German journalist and television presenter

Valeska Homburg (born 3 January 1976) is a German journalist and television presenter.

== Early life and education ==
Valeska Homburg was born in Wolfsburg the region of Lower Saxony. After her Abitur at the Fallersleben high school in 1995, she travelled for six months to Australia. Following that, she returned to Germany and began studying at the German Sport University Cologne. After completing her studies, she spent another year in Australia and worked for the Northern Territory Institute of Sport in Darwin as a sport science assistant. In 2000, she completed her studies as a qualified sports scientist.

== Television career ==
After working for RTL on breakfast television, n-tv, ZDF and Deutsche Welle, Valeska Homburg then joined Südwestrundfunk in Stuttgart in 2002. There she initially worked in the sports department and then for two years as a presenter for the news program Baden-Württemberg Aktuell. In addition, she presented between 2005 and 2006 on SWR Fernsehen the automotive magazine Rasthaus. From 2006 to 2011, she presented alternatively with Michael Antwerpes, Johannes Seemüller and Tom Bartels the Sunday evening program Sport im Dritten.

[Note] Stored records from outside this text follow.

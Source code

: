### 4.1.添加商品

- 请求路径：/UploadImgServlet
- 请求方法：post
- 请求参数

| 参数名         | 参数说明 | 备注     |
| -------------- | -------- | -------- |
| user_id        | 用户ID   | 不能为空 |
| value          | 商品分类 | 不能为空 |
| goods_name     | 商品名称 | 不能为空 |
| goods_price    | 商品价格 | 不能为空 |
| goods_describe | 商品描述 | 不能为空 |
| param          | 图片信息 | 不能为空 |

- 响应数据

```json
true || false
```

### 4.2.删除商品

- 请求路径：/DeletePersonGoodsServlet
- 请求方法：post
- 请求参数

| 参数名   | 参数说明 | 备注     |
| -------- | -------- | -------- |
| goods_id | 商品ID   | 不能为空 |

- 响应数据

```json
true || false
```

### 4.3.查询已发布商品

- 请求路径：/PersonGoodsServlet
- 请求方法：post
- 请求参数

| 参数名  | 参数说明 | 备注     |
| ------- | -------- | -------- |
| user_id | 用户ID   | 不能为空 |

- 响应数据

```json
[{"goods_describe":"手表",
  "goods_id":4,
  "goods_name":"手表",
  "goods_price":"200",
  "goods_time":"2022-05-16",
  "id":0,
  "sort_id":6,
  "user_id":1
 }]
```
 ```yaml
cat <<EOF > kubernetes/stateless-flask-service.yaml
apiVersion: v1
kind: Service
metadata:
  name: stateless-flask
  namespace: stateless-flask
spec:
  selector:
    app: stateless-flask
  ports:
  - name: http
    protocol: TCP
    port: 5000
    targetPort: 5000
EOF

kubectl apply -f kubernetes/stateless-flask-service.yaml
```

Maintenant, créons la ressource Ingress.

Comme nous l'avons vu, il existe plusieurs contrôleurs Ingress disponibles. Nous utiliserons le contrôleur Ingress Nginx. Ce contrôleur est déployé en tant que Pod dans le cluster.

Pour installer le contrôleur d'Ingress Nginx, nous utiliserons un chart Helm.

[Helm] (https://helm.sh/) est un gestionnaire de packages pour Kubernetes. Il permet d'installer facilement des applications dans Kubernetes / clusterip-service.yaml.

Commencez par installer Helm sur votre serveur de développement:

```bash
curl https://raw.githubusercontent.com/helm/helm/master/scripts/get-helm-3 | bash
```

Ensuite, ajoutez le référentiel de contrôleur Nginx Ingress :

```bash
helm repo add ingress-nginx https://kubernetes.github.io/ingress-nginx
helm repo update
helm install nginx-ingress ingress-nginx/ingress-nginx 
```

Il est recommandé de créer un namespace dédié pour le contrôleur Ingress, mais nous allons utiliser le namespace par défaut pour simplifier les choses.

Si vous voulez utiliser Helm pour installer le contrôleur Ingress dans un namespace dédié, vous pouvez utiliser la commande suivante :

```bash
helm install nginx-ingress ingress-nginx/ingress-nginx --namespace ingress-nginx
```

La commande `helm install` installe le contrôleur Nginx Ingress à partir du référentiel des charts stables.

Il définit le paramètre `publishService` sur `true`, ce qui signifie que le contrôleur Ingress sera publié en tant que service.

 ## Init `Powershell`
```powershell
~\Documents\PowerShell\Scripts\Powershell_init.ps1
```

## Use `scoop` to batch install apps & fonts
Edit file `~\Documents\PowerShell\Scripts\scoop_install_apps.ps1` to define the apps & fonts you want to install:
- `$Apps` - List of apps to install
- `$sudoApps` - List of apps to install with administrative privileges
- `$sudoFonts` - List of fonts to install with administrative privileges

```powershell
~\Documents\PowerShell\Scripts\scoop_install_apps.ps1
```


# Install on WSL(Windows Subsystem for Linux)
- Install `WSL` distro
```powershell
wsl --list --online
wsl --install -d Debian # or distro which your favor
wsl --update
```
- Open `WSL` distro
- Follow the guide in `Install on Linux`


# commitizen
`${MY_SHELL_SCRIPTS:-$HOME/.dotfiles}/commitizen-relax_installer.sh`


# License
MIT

Valeska Homburg became known nationwide as a presenter of the winter sports on the broadcaster ARD. Since 2007, she is occasionally the presenter of the ski jumping on ARD, and later became with former ski jumper Dieter Thoma a presenter of the ski jumping world cups and the four hills tournament. In addition for ARD, she was among others a presenter at the 2006 Winter Olympics in Turin and at the 2010 Winter Olympics in Vancouver, as well as the FIS Nordic World Ski Championships 2005 in Oberstdorf, the FIS Nordic World Ski Championships 2007 in Sapporo, and the FIS Nordic World Ski Championships 2009 in Liberec. At the 2008 Summer Olympics in Beijing, she was part of the ARD team presenting the news on Olympia-Telegramm. She was also a presenter at the men's ski jumping and at the bobsleigh competitions at the 2010 Winter Olympics in Vancouver.

In addition of winter sports, Valeska Homburg was a presenter at the 2007 World Artistic Gymnastics Championships in Stuttgart, the 2011 World Artistic Gymnastics Championships in Berlin, and the 2010 FIFA World Cup. At that time, she presented the sport segment of the Tagesthemen on ARD. In summer 2011, she left both Südwestrundfunk and ARD.

On 12 October 2011, she joined the Deutsche Telekom station LIGA total!. It was mainly used at games in the West and South-West of the republic. As a news presenter on n-tv, she presents the sports news. Since May 2013, she works for Norddeutscher Rundfunk and presents the Sportclub. For the same channel, she was in 2015 in Montreal for the 2015 FIFA Women's World Cup.

== Personal life ==
Valeska Homburg is the mother of one child and lives in Cologne.